Respondent's position in the judicial proceeding also was substantially justified. As of the date she filed the answer (July 22, 1994), respondent had not received any further information from petitioners. It was reasonable for respondent's answer to reassert the position taken in the notice of deficiency. Petitioners had to prove that the discharge of indebtedness did not create gross income. Rule 142(a). However, as of July 22, 1994, they had not developed the facts necessary to show that either section 108(a)(1)(B) or (e)(5) applied. It was not until February 1995 that petitioners more fully presented their case. At that time, respondent's counsel reevaluated the case, weighing the evidence presented as well as the costs of litigation. After reviewing the additional information offered by petitioners, respondent's counsel expeditiously conceded the case. Having considered all the evidence before us, we hold that there was sufficient doubt as to the applicability of the mutually exclusive section 108(a)(1)(B) and (e)(5) to substantially justify the position taken by respondent in both the notice of deficiency and the answer. Petitioners have failed to prove that respondent's position was not substantially justified.
The fact that the Commissioner eventually loses or concedes a case is not sufficient to establish that a position is not substantially justified. Sokol v. Commissioner [Dec. 45,590], 92 T.C. 760, 767 (1989). To rule otherwise would "not only distort the truth but penalize and thereby discourage useful settlements." Pierce v. Underwood, supra at 568. The reasonableness of the Commissioner's position necessarily requires considering what the Commissioner knew at the time. Cf. Rutana v. Commissioner [Dec. 43,928], 88 T.C. 1329, 1334 (1987); DeVenney v. Commissioner [Dec. 42,533], 85 T.C. 927, 930 (1985).
Respondent's position was reasonable in light of the issue presented and the information that was available to her during the administrative and judicial proceedings. See, e.g., Harrison v. Commissioner [88-2 USTC ╤ 9478], 854 F.2d 263 (7th Cir. 1988) (concession approximately 6 months after answer filed, after respondent had an opportunity to verify information, held reasonable), affg. [Dec. 43,664(M)] T.C. Memo. 1987-52; Wickert v. Commissioner [88-1 USTC ╤ 9241], 842 F.2d 1005 (8th Cir. 1988) (concession 10 days after filing of answer, although it took several months to draft the stipulation of settlement, held to be reasonable), affg. [Dec. 43,160] T.C. Memo. 1986-277; Ashburn v.
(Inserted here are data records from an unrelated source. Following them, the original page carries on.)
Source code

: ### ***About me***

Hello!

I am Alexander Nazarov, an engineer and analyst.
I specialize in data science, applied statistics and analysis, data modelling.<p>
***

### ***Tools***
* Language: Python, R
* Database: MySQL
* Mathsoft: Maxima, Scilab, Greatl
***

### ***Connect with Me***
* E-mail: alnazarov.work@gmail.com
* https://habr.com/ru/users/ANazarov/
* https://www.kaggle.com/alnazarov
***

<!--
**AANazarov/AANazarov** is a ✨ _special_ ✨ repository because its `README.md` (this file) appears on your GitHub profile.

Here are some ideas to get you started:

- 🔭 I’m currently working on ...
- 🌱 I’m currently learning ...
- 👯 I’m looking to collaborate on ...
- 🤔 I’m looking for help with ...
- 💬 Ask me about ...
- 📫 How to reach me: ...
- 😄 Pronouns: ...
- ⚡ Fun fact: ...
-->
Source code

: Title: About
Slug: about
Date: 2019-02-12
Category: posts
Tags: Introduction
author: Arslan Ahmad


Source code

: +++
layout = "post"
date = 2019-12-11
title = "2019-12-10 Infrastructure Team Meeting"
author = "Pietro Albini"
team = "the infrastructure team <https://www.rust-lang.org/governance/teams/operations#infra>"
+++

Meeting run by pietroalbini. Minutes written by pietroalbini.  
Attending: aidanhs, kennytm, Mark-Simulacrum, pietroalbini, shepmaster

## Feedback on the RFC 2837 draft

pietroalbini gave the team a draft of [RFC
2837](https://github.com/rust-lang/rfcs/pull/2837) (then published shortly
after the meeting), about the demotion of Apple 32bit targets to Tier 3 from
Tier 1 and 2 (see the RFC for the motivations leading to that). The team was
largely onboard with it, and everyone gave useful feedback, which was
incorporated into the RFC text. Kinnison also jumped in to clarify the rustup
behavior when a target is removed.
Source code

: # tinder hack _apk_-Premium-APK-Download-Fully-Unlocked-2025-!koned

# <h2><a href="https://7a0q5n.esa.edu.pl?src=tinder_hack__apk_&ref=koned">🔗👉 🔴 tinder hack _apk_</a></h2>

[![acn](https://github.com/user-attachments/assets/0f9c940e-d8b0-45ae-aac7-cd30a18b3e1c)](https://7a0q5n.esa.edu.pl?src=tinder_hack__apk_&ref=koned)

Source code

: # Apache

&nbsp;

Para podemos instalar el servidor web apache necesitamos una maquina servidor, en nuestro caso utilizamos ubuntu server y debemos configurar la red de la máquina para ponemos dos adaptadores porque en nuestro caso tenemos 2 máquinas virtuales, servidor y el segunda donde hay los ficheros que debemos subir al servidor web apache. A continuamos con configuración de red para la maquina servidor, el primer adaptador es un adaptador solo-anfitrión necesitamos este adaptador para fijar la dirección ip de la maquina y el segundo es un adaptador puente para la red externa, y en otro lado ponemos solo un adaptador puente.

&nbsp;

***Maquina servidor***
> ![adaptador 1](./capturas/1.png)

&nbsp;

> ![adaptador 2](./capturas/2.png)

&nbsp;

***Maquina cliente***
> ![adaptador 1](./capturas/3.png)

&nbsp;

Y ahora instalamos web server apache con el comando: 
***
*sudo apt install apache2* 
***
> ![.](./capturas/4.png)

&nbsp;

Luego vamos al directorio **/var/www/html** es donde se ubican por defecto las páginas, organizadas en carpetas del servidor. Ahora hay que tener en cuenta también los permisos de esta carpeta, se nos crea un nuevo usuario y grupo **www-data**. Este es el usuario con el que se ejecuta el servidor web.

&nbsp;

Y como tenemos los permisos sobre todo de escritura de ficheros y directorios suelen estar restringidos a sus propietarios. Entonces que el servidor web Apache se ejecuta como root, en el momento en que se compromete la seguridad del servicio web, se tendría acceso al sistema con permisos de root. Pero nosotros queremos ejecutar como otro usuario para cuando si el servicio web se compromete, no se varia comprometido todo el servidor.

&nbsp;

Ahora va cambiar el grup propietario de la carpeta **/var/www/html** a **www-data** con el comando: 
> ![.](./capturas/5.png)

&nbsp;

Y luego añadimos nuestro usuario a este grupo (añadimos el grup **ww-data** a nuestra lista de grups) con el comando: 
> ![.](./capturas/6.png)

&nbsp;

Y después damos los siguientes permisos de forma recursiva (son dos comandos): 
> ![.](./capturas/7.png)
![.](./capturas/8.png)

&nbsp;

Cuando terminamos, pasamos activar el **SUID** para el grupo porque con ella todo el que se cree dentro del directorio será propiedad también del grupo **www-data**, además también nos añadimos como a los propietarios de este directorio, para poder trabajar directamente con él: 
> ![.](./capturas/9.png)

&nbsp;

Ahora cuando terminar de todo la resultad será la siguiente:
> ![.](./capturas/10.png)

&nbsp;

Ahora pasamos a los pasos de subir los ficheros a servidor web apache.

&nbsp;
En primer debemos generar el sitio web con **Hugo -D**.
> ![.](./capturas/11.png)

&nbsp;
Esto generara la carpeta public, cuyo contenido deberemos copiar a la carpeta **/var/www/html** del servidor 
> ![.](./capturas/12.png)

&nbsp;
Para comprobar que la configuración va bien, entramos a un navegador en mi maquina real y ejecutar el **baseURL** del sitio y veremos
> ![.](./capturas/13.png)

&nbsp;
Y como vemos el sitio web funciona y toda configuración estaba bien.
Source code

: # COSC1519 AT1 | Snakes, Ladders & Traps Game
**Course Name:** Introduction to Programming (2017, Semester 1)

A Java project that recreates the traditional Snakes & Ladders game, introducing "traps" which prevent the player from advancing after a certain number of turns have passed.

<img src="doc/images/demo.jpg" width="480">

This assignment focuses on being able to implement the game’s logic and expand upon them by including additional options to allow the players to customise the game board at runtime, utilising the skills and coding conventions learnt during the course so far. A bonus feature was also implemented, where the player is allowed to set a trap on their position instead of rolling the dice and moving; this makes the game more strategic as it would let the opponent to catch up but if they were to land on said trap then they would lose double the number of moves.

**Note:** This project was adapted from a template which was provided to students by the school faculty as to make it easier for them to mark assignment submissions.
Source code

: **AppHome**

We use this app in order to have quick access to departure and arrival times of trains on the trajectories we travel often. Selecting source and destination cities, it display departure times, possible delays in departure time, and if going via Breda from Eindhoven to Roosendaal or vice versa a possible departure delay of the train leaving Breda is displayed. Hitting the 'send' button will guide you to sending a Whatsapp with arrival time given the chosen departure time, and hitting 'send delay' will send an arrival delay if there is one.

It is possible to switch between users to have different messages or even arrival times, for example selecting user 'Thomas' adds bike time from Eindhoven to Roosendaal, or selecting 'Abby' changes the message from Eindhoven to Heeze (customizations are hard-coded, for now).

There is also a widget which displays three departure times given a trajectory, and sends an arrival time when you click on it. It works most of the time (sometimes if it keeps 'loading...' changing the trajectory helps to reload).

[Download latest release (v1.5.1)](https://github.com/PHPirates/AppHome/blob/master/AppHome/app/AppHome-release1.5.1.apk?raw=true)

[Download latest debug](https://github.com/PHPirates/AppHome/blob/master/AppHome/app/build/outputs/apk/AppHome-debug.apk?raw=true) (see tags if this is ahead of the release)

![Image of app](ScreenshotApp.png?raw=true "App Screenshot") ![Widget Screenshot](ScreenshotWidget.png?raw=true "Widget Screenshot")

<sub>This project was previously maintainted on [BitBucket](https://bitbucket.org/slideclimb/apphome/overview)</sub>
United States [84-2 USTC ╤ 9761], 740 F.2d 843 (11th Cir. 1984) (11-month delay in conceding case not unreasonable because the issues were not simple); White v. United States [84-2 USTC ╤ 9762], 740 F.2d 836, 842 (11th Cir. 1984) (concession of issue 3 months after issue raised was reasonable).
In conclusion, we hold that respondent's administrative and judicial position was substantially justified; i.e., respondent's position had a reasonable basis in both fact and law. Consequently, we will deny petitioners' Motion for Litigation and Administrative Costs pursuant to section 7430 and Rule 231.
To reflect the foregoing,
An appropriate order and decision will be entered.